There are some skills that a textbook or lecture simply can not thoroughly cover.  Business skills fall under that category.  The idea of creating a business with an Ag class can see quite daunting, but with a lot of patience and some determination your students will soon be in charge of a small business that will serve them throughout their life if they ever choose to work for themselves.

What are some examples of Ag class businesses?

Here's a list of a few possible business and the class most likely to correlate with it :

  • Dog Grooming - Small Animal Care or Vet Tech
  • Greenhouse Spring Plant Sale - Plant Science, Greenhouse Mgmt., or Nursery Landscape
  • Chicken-que, Boston Butt sale, Fish Fry - Food Science, Agriscience
  • Plasma cut key chains - Ag Mechanics
  • (Canned or Bagged) Boiled Peanuts (or other regional fruit or vegetable) - Crop science, Agriscience, or Plant Science

 Describe the major steps to starting/organizing a business

  • Discuss with your class the type of product or service to sell.  Questions to answer - What specific group of people will buy it?  EVERYBODY is not a possible answer.  Be as specific as possible.  For example, not all pet owners have their dogs groomed.  Working professionals with small, indoor dogs are more likely to.  You can get more specific with gender and age ranges to help target your marketing and customer service needs.
  • In a separate lesson discuss the various business processes that have to be developed and refined. For pet grooming you would need to address: Intake/grooming/return, setting up appointments, the grooming procedure, vaccination record receipt and evaluation, proper customer service communication, and animal welfare/safety protocols are just a few of the issues you will need to discuss.  You can even break the students into groups, let them brainstorm all the possible issues with each process and let the other groups review and further refine the process.
  • Determine the management structure. Ideally you'd have an upper level student with some skill working alongside 1 or 2 younger students.  The upperclassmen leads the grooming process from start to finish, assigns duties, and monitors the other students.  The Ag teacher is close by to monitor the whole service to help guide, refocus, and mentor both the upperclassman and the 2 underclassmen.
  • Develop a system of communication between each management level and shifts (class periods) of student workers.  Most conflict in business comes from two major issues: lack of information and lack of communication.  Charts, dry erase boards, and folders are some basic methods of keeping up with vital information, but come up with a system that works best for your group.
  • Invite or go visit a company who specializes in the business you want to set up.  Preferably from the next town over, but certainly from a non-competing market so that you can get honest advice and feedback. 
  • Allow your students to develop the cost of each grooming session to help determine the price to charge for the service.  Add up all labor, supplies, software, and other costs that it takes to get a dog in the door, groomed, and out the door to develop your cost.  Then compare this cost to the price charged for a similar service nearby.  Is your price higher or lower?  Do they provide other elements to their session that warrant a higher price? Does your cost allow you to profit any from each session.
  • Have your students discuss where they consume information. Meaning are they on the phone, watching TV, reading billboards as they drive, or reading the newspaper?  How about their target customer?  Don't buy a billboard ad just because there's one available near the school.  If your target audience is on Twitter, then buying radio ads won't help spread the word about your class business much.  If your target market is 50-65 year old empty nester couples (who have an average of 2 dogs), then I bet Twitter would be a waste of time, but articles in the local newspaper about what the Ag class is up to could be just the trick.
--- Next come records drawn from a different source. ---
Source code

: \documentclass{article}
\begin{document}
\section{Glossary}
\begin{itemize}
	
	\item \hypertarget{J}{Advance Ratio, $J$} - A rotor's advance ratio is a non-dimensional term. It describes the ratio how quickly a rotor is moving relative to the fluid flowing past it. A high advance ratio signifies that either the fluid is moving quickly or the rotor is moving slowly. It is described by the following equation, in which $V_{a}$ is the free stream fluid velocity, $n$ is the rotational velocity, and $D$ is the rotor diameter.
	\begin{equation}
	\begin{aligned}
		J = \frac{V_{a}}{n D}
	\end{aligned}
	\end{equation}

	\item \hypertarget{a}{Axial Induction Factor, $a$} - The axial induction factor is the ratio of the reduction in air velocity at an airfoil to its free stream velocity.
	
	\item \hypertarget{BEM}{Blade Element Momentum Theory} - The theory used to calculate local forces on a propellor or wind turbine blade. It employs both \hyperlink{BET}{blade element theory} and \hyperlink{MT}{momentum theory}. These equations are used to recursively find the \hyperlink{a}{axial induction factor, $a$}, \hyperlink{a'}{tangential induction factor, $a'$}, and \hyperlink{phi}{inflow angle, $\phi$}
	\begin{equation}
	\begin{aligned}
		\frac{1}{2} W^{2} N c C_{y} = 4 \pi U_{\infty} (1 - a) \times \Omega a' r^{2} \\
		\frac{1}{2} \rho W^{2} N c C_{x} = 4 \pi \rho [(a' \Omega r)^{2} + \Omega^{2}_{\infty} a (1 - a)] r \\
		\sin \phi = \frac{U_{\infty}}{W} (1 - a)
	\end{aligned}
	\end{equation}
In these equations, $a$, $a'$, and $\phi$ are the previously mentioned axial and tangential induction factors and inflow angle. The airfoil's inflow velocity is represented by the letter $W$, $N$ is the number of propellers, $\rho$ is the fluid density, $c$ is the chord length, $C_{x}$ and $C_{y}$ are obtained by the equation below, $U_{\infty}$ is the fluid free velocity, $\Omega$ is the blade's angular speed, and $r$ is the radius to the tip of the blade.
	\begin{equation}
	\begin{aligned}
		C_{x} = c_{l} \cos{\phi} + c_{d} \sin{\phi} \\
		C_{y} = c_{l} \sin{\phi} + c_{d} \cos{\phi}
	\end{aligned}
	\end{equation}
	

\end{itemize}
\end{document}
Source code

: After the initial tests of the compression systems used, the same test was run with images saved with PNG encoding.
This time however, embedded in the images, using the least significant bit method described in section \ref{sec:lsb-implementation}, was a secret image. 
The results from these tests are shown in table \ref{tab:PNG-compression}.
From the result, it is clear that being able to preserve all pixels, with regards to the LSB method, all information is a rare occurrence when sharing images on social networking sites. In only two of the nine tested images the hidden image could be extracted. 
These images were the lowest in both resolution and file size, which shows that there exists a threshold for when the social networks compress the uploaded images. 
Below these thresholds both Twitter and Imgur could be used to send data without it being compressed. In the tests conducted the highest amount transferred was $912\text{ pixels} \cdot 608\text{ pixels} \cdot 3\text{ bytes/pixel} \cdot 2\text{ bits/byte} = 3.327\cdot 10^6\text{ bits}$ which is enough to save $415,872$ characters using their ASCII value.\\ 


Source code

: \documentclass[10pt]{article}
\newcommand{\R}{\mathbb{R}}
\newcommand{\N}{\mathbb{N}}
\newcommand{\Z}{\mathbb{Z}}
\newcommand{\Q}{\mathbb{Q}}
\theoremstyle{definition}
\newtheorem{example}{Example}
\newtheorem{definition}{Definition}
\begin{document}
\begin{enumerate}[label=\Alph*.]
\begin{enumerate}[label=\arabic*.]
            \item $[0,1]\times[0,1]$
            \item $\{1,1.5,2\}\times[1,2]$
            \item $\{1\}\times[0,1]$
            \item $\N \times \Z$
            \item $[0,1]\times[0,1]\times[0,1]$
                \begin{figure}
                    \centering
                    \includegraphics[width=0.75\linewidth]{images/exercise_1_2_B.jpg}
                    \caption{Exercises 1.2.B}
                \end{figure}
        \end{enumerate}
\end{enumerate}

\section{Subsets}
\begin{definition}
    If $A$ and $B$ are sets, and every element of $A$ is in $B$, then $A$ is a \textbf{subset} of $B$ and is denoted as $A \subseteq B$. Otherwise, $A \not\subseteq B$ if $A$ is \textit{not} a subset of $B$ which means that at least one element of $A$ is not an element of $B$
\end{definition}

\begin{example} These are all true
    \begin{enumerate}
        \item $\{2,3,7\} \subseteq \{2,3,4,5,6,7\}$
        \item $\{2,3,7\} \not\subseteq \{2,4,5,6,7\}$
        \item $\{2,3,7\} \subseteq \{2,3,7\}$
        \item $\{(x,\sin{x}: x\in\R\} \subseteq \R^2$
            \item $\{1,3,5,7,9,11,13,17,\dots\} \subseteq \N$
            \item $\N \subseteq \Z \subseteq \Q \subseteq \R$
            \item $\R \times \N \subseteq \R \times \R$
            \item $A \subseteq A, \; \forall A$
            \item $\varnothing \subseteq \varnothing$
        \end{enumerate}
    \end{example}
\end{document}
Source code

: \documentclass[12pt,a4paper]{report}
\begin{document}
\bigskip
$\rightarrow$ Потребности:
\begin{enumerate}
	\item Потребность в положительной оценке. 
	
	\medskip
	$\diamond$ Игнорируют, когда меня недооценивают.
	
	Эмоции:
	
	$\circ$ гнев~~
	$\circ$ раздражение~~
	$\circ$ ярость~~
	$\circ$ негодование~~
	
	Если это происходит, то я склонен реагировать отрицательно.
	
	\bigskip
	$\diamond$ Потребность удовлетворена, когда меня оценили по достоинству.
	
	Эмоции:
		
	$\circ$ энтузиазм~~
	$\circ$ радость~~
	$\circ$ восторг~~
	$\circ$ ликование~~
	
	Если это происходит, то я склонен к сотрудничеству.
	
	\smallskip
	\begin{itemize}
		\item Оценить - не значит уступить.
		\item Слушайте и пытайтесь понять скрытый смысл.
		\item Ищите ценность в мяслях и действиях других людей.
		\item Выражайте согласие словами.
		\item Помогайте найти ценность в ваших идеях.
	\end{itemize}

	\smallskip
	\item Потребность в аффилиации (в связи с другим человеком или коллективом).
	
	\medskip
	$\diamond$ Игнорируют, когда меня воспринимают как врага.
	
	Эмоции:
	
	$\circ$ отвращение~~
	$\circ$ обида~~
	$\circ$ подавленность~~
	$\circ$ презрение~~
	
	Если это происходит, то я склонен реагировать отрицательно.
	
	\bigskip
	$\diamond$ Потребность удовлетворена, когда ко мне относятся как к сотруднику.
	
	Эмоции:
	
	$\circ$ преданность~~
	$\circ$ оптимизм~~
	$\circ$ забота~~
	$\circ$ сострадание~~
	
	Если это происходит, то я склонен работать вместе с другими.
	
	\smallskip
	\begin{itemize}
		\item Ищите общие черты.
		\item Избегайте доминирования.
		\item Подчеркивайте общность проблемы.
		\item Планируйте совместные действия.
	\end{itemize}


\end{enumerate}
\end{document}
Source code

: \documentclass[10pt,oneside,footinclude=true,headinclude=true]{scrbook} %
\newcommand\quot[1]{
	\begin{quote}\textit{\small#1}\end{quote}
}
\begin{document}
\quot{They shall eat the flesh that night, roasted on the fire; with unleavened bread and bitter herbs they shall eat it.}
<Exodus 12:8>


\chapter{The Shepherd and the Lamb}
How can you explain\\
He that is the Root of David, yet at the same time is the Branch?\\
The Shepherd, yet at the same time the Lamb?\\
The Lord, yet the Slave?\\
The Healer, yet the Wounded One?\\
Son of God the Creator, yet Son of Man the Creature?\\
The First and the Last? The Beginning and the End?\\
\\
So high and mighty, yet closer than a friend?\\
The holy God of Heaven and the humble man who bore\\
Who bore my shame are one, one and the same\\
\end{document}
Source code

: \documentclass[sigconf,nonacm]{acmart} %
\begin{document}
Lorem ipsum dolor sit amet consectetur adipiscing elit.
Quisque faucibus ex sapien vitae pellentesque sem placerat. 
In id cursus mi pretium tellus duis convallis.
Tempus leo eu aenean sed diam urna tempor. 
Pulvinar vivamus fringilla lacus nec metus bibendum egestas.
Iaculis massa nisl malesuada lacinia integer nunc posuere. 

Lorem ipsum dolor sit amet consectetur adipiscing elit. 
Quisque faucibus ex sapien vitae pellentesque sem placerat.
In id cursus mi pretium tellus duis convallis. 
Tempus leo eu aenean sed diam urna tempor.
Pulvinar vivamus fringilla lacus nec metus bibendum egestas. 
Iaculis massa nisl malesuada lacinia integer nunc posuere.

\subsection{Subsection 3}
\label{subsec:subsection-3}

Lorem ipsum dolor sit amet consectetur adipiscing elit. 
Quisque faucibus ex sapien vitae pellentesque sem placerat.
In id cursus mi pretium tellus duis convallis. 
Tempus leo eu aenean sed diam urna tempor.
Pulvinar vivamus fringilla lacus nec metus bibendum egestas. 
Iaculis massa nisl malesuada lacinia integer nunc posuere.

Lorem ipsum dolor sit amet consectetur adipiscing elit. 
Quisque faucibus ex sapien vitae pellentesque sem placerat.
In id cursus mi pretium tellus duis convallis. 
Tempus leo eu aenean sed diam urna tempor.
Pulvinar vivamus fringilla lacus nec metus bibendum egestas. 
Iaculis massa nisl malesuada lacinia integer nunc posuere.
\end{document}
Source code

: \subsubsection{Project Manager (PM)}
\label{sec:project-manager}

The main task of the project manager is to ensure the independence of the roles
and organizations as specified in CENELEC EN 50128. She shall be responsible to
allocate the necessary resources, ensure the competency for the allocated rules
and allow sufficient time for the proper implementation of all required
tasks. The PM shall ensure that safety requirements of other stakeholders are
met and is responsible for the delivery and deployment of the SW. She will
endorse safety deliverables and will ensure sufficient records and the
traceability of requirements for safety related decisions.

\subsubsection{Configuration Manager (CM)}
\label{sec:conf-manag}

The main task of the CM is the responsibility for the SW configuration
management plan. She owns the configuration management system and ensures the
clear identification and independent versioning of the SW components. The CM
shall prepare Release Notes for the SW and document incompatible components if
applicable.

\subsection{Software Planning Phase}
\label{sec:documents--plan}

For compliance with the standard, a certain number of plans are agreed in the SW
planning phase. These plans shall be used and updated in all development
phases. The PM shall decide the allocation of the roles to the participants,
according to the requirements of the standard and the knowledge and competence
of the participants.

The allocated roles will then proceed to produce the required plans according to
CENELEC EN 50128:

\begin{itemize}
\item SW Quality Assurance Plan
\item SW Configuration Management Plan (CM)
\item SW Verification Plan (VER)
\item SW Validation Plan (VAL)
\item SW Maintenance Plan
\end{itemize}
While this may seem like a lot of work, when your students are performing these tasks you'll be amazed how quick the whole concept will come together.  Be patient and expect to go an entire school year and into the second before word really starts to spread.  It takes an average of 7 impressions (ads of some type) per customer before that customer really knows the business exists and they decide whether they are interested or not. 

This activity will have a huge impact for your students from real world job experience, to a taste of a life as a manager, to dealing with customers, leading a group, and being responsible for pets, their peers, and the success of the business all at the same time.  It's an activity that many Ag teacher stories are sure to come from.